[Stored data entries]

- - - - - - -

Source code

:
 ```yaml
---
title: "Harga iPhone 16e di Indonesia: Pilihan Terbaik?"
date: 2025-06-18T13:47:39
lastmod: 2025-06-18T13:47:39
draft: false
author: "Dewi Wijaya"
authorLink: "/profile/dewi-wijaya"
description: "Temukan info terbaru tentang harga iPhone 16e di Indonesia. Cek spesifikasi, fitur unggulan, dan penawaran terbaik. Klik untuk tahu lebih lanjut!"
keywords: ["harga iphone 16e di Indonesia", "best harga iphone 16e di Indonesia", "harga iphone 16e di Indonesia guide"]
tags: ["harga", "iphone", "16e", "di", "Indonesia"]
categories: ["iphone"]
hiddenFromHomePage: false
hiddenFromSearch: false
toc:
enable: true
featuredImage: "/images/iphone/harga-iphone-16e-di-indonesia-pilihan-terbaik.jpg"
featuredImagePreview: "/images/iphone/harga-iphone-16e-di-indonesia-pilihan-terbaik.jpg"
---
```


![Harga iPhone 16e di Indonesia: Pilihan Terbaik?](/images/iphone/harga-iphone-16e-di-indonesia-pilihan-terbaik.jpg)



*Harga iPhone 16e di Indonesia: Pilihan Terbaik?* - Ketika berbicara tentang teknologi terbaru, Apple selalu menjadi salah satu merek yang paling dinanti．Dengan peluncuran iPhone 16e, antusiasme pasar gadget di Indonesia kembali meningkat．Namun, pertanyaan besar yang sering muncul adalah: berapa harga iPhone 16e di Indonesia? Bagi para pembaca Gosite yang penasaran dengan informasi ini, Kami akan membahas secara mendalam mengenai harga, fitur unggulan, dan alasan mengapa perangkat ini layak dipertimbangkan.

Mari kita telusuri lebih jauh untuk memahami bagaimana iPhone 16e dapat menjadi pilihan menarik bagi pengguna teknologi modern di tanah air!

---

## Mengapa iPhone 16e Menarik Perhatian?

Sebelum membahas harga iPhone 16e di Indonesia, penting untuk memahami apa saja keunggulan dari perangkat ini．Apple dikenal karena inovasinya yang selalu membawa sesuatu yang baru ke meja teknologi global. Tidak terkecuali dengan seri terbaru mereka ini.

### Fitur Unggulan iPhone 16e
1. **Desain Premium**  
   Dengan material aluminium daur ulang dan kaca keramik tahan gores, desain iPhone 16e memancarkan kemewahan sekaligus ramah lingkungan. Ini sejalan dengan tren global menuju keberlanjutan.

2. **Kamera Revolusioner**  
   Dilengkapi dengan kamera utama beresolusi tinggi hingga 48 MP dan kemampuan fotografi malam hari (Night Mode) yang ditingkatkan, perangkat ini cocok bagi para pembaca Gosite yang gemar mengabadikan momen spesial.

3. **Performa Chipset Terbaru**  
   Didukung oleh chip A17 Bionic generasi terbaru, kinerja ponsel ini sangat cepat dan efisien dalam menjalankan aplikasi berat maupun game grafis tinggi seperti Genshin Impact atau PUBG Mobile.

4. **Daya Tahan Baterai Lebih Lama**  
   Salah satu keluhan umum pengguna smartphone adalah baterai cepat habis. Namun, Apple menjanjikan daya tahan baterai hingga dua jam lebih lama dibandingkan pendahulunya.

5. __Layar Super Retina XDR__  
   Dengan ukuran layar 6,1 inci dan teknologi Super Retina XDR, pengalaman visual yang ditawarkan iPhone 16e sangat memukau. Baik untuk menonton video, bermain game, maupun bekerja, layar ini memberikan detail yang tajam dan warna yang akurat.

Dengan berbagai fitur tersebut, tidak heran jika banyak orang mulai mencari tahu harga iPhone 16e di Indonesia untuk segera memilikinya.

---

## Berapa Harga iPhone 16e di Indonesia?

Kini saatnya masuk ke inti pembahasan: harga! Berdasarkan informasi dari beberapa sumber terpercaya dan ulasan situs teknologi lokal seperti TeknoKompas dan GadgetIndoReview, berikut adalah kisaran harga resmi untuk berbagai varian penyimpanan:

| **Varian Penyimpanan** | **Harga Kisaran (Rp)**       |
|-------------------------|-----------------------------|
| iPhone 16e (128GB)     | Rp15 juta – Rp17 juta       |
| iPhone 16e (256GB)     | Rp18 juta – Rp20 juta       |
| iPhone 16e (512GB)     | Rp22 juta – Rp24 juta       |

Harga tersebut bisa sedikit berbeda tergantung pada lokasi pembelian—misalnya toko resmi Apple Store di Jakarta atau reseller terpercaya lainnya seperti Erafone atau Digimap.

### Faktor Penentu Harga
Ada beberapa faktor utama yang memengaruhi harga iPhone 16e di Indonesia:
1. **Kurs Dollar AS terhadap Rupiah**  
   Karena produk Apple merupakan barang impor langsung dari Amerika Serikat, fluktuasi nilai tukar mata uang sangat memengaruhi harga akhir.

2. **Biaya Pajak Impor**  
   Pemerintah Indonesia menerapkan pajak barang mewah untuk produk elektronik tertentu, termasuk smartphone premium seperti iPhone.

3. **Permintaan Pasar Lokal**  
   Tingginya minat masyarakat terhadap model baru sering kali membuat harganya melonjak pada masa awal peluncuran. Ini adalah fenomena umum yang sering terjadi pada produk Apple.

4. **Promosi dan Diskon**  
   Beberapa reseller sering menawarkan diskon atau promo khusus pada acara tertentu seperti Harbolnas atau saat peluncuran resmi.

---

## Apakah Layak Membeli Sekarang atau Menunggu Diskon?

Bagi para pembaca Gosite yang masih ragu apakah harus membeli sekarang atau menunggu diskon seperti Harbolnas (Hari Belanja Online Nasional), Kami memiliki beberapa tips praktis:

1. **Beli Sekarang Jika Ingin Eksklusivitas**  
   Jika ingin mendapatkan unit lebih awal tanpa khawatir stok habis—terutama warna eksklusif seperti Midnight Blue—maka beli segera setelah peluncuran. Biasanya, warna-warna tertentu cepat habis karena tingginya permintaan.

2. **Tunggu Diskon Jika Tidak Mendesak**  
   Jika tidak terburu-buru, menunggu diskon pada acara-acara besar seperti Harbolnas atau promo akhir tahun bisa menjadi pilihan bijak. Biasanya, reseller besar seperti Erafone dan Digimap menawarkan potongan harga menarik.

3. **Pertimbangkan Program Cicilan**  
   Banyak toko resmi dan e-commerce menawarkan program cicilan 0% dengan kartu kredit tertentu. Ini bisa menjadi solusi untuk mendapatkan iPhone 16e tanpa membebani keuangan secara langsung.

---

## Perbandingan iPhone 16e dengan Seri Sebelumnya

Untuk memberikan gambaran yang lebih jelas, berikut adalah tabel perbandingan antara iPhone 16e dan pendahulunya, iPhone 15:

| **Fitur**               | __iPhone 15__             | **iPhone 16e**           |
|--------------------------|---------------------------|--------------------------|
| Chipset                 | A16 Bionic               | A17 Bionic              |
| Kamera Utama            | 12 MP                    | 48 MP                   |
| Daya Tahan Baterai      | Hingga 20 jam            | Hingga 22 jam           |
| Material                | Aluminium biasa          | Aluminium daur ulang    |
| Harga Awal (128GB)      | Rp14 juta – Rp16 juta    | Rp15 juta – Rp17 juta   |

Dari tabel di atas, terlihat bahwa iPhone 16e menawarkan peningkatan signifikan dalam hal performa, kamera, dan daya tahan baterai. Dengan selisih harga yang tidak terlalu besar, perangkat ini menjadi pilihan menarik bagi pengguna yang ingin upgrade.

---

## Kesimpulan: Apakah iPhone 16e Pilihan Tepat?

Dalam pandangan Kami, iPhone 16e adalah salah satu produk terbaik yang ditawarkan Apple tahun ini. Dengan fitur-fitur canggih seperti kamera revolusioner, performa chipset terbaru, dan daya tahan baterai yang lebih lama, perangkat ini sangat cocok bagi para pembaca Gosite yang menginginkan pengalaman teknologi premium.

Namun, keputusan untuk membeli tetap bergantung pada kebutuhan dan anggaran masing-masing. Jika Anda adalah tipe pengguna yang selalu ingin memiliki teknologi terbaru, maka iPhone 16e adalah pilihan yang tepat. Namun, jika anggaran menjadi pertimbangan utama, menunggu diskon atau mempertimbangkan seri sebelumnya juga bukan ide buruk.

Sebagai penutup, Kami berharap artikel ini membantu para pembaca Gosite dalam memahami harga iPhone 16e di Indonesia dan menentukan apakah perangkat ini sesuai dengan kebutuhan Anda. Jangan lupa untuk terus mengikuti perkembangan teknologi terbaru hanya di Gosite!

- - - - - - -

*What is required:*
From the first line of the records above to the line that contains "ini layak dipertimbangkan.", quote each line exactly.

*Answer for this exercise:*
Source code

:
 ```yaml
---
title: "Harga iPhone 16e di Indonesia: Pilihan Terbaik?"
date: 2025-06-18T13:47:39
lastmod: 2025-06-18T13:47:39
draft: false
author: "Dewi Wijaya"
authorLink: "/profile/dewi-wijaya"
description: "Temukan info terbaru tentang harga iPhone 16e di Indonesia. Cek spesifikasi, fitur unggulan, dan penawaran terbaik. Klik untuk tahu lebih lanjut!"
keywords: ["harga iphone 16e di Indonesia", "best harga iphone 16e di Indonesia", "harga iphone 16e di Indonesia guide"]
tags: ["harga", "iphone", "16e", "di", "Indonesia"]
categories: ["iphone"]
hiddenFromHomePage: false
hiddenFromSearch: false
toc:
enable: true
featuredImage: "/images/iphone/harga-iphone-16e-di-indonesia-pilihan-terbaik.jpg"
featuredImagePreview: "/images/iphone/harga-iphone-16e-di-indonesia-pilihan-terbaik.jpg"
---
```


![Harga iPhone 16e di Indonesia: Pilihan Terbaik?](/images/iphone/harga-iphone-16e-di-indonesia-pilihan-terbaik.jpg)



*Harga iPhone 16e di Indonesia: Pilihan Terbaik?* - Ketika berbicara tentang teknologi terbaru, Apple selalu menjadi salah satu merek yang paling dinanti．Dengan peluncuran iPhone 16e, antusiasme pasar gadget di Indonesia kembali meningkat．Namun, pertanyaan besar yang sering muncul adalah: berapa harga iPhone 16e di Indonesia? Bagi para pembaca Gosite yang penasaran dengan informasi ini, Kami akan membahas secara mendalam mengenai harga, fitur unggulan, dan alasan mengapa perangkat ini layak dipertimbangkan.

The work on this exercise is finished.